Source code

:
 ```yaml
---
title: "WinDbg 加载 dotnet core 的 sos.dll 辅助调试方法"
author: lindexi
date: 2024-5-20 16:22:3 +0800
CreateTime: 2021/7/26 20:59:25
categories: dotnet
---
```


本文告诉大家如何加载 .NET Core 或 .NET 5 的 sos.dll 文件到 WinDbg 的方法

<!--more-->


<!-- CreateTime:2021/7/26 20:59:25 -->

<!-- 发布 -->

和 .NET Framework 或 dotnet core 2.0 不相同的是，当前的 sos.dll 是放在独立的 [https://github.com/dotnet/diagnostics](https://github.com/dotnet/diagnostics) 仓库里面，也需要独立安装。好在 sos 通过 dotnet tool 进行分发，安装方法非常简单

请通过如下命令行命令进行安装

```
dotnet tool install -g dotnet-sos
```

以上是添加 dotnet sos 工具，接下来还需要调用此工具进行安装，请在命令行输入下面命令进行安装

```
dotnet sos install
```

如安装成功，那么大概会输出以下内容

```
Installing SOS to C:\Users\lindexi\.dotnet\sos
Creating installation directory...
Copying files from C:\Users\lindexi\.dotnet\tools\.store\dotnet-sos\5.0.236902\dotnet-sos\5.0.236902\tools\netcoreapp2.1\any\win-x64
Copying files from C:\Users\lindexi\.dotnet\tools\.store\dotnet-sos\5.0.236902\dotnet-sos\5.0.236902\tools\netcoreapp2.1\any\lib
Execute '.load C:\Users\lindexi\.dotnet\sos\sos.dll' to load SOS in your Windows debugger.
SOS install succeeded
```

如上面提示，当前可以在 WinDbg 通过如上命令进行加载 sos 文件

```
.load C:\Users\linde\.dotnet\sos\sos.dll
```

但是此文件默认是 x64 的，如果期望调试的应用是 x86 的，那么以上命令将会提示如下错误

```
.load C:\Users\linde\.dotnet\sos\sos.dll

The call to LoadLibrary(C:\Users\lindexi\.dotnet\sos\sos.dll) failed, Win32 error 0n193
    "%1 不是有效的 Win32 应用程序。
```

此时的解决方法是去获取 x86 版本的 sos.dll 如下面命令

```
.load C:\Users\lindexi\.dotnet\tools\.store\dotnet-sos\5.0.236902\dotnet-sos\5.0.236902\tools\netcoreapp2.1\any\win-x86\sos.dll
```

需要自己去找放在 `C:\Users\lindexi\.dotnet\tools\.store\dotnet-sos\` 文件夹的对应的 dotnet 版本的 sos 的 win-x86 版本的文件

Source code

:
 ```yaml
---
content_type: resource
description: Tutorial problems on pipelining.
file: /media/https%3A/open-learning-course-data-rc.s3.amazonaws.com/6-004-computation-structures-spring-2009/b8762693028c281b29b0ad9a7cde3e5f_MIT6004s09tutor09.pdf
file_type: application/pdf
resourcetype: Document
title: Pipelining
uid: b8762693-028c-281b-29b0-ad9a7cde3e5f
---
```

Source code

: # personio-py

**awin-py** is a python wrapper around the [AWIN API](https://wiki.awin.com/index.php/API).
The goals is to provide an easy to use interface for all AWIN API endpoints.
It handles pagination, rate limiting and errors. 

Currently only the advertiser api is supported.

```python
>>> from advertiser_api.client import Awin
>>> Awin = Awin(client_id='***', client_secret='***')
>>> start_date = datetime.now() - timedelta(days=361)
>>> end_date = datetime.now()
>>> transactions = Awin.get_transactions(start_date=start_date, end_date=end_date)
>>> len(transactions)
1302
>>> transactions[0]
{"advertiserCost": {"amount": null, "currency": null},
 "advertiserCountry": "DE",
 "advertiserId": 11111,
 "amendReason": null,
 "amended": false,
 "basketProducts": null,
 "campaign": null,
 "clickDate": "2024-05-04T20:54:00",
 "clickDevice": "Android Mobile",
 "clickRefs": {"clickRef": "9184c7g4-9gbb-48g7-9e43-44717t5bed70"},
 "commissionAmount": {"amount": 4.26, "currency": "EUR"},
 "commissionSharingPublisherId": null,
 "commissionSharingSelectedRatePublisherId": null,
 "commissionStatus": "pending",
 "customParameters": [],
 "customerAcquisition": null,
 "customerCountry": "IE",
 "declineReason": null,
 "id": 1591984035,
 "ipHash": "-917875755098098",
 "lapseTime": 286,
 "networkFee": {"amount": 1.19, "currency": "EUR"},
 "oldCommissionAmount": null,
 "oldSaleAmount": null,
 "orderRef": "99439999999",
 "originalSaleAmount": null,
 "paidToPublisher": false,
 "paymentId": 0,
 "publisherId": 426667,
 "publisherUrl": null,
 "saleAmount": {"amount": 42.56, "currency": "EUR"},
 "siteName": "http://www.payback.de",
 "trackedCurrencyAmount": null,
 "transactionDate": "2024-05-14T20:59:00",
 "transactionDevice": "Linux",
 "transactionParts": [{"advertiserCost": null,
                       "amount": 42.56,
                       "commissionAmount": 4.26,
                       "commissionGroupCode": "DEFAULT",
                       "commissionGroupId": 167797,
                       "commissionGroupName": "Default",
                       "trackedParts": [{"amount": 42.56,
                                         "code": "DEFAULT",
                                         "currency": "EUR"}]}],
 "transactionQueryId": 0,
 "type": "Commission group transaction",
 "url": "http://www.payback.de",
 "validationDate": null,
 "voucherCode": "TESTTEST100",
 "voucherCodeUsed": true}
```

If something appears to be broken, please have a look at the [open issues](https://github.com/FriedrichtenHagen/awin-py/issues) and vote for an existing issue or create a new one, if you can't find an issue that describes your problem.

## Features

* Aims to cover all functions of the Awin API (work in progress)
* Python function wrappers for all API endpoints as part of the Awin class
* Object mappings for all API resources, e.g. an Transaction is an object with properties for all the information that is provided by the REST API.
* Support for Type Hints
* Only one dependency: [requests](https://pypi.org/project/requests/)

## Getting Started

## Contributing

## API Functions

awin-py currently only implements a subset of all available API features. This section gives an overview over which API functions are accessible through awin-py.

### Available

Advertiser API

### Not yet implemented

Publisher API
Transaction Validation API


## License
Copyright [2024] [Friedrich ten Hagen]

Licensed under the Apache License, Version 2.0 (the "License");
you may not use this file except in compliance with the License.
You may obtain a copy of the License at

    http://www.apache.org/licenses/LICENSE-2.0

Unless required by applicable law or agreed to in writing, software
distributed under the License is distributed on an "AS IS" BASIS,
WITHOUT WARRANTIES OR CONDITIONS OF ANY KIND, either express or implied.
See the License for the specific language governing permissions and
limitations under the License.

* Your instructions
Please copy out every entry exactly, with nothing omitted.

* Solution for this exercise
Source code

:
 ```yaml
---
title: "WinDbg 加载 dotnet core 的 sos.dll 辅助调试方法"
author: lindexi
date: 2024-5-20 16:22:3 +0800
CreateTime: 2021/7/26 20:59:25
categories: dotnet
---
```


本文告诉大家如何加载 .NET Core 或 .NET 5 的 sos.dll 文件到 WinDbg 的方法

<!--more-->


<!-- CreateTime:2021/7/26 20:59:25 -->

<!-- 发布 -->

和 .NET Framework 或 dotnet core 2.0 不相同的是，当前的 sos.dll 是放在独立的 [https://github.com/dotnet/diagnostics](https://github.com/dotnet/diagnostics) 仓库里面，也需要独立安装。好在 sos 通过 dotnet tool 进行分发，安装方法非常简单

请通过如下命令行命令进行安装

```
dotnet tool install -g dotnet-sos
```

以上是添加 dotnet sos 工具，接下来还需要调用此工具进行安装，请在命令行输入下面命令进行安装

```
dotnet sos install
```

如安装成功，那么大概会输出以下内容

```
Installing SOS to C:\Users\lindexi\.dotnet\sos
Creating installation directory...
Copying files from C:\Users\lindexi\.dotnet\tools\.store\dotnet-sos\5.0.236902\dotnet-sos\5.0.236902\tools\netcoreapp2.1\any\win-x64
Copying files from C:\Users\lindexi\.dotnet\tools\.store\dotnet-sos\5.0.236902\dotnet-sos\5.0.236902\tools\netcoreapp2.1\any\lib
Execute '.load C:\Users\lindexi\.dotnet\sos\sos.dll' to load SOS in your Windows debugger.
SOS install succeeded
```

如上面提示，当前可以在 WinDbg 通过如上命令进行加载 sos 文件

```
.load C:\Users\linde\.dotnet\sos\sos.dll
```

但是此文件默认是 x64 的，如果期望调试的应用是 x86 的，那么以上命令将会提示如下错误

```
.load C:\Users\linde\.dotnet\sos\sos.dll

The call to LoadLibrary(C:\Users\lindexi\.dotnet\sos\sos.dll) failed, Win32 error 0n193
    "%1 不是有效的 Win32 应用程序。
```

此时的解决方法是去获取 x86 版本的 sos.dll 如下面命令

```
.load C:\Users\lindexi\.dotnet\tools\.store\dotnet-sos\5.0.236902\dotnet-sos\5.0.236902\tools\netcoreapp2.1\any\win-x86\sos.dll
```

需要自己去找放在 `C:\Users\lindexi\.dotnet\tools\.store\dotnet-sos\` 文件夹的对应的 dotnet 版本的 sos 的 win-x86 版本的文件

Source code

:
 ```yaml
---
content_type: resource
description: Tutorial problems on pipelining.
file: /media/https%3A/open-learning-course-data-rc.s3.amazonaws.com/6-004-computation-structures-spring-2009/b8762693028c281b29b0ad9a7cde3e5f_MIT6004s09tutor09.pdf
file_type: application/pdf
resourcetype: Document
title: Pipelining
uid: b8762693-028c-281b-29b0-ad9a7cde3e5f
---
```

Source code

: # personio-py

**awin-py** is a python wrapper around the [AWIN API](https://wiki.awin.com/index.php/API).
The goals is to provide an easy to use interface for all AWIN API endpoints.
It handles pagination, rate limiting and errors. 

Currently only the advertiser api is supported.

```python
>>> from advertiser_api.client import Awin
>>> Awin = Awin(client_id='***', client_secret='***')
>>> start_date = datetime.now() - timedelta(days=361)
>>> end_date = datetime.now()
>>> transactions = Awin.get_transactions(start_date=start_date, end_date=end_date)
>>> len(transactions)
1302
>>> transactions[0]
{"advertiserCost": {"amount": null, "currency": null},
 "advertiserCountry": "DE",
 "advertiserId": 11111,
 "amendReason": null,
 "amended": false,
 "basketProducts": null,
 "campaign": null,
 "clickDate": "2024-05-04T20:54:00",
 "clickDevice": "Android Mobile",
 "clickRefs": {"clickRef": "9184c7g4-9gbb-48g7-9e43-44717t5bed70"},
 "commissionAmount": {"amount": 4.26, "currency": "EUR"},
 "commissionSharingPublisherId": null,
 "commissionSharingSelectedRatePublisherId": null,
 "commissionStatus": "pending",
 "customParameters": [],
 "customerAcquisition": null,
 "customerCountry": "IE",
 "declineReason": null,
 "id": 1591984035,
 "ipHash": "-917875755098098",
 "lapseTime": 286,
 "networkFee": {"amount": 1.19, "currency": "EUR"},
 "oldCommissionAmount": null,
 "oldSaleAmount": null,
 "orderRef": "99439999999",
 "originalSaleAmount": null,
 "paidToPublisher": false,
 "paymentId": 0,
 "publisherId": 426667,
 "publisherUrl": null,
 "saleAmount": {"amount": 42.56, "currency": "EUR"},
 "siteName": "http://www.payback.de",
 "trackedCurrencyAmount": null,
 "transactionDate": "2024-05-14T20:59:00",
 "transactionDevice": "Linux",
 "transactionParts": [{"advertiserCost": null,
                       "amount": 42.56,
                       "commissionAmount": 4.26,
                       "commissionGroupCode": "DEFAULT",
                       "commissionGroupId": 167797,
                       "commissionGroupName": "Default",
                       "trackedParts": [{"amount": 42.56,
                                         "code": "DEFAULT",
                                         "currency": "EUR"}]}],
 "transactionQueryId": 0,
 "type": "Commission group transaction",
 "url": "http://www.payback.de",
 "validationDate": null,
 "voucherCode": "TESTTEST100",
 "voucherCodeUsed": true}
```

If something appears to be broken, please have a look at the [open issues](https://github.com/FriedrichtenHagen/awin-py/issues) and vote for an existing issue or create a new one, if you can't find an issue that describes your problem.

## Features

* Aims to cover all functions of the Awin API (work in progress)
* Python function wrappers for all API endpoints as part of the Awin class
* Object mappings for all API resources, e.g. an Transaction is an object with properties for all the information that is provided by the REST API.
* Support for Type Hints
* Only one dependency: [requests](https://pypi.org/project/requests/)

## Getting Started

## Contributing

## API Functions

awin-py currently only implements a subset of all available API features. This section gives an overview over which API functions are accessible through awin-py.

### Available

Advertiser API

### Not yet implemented

Publisher API
Transaction Validation API


## License
Copyright [2024] [Friedrich ten Hagen]

Licensed under the Apache License, Version 2.0 (the "License");
you may not use this file except in compliance with the License.
You may obtain a copy of the License at

    http://www.apache.org/licenses/LICENSE-2.0

Unless required by applicable law or agreed to in writing, software
distributed under the License is distributed on an "AS IS" BASIS,
WITHOUT WARRANTIES OR CONDITIONS OF ANY KIND, either express or implied.
See the License for the specific language governing permissions and
limitations under the License.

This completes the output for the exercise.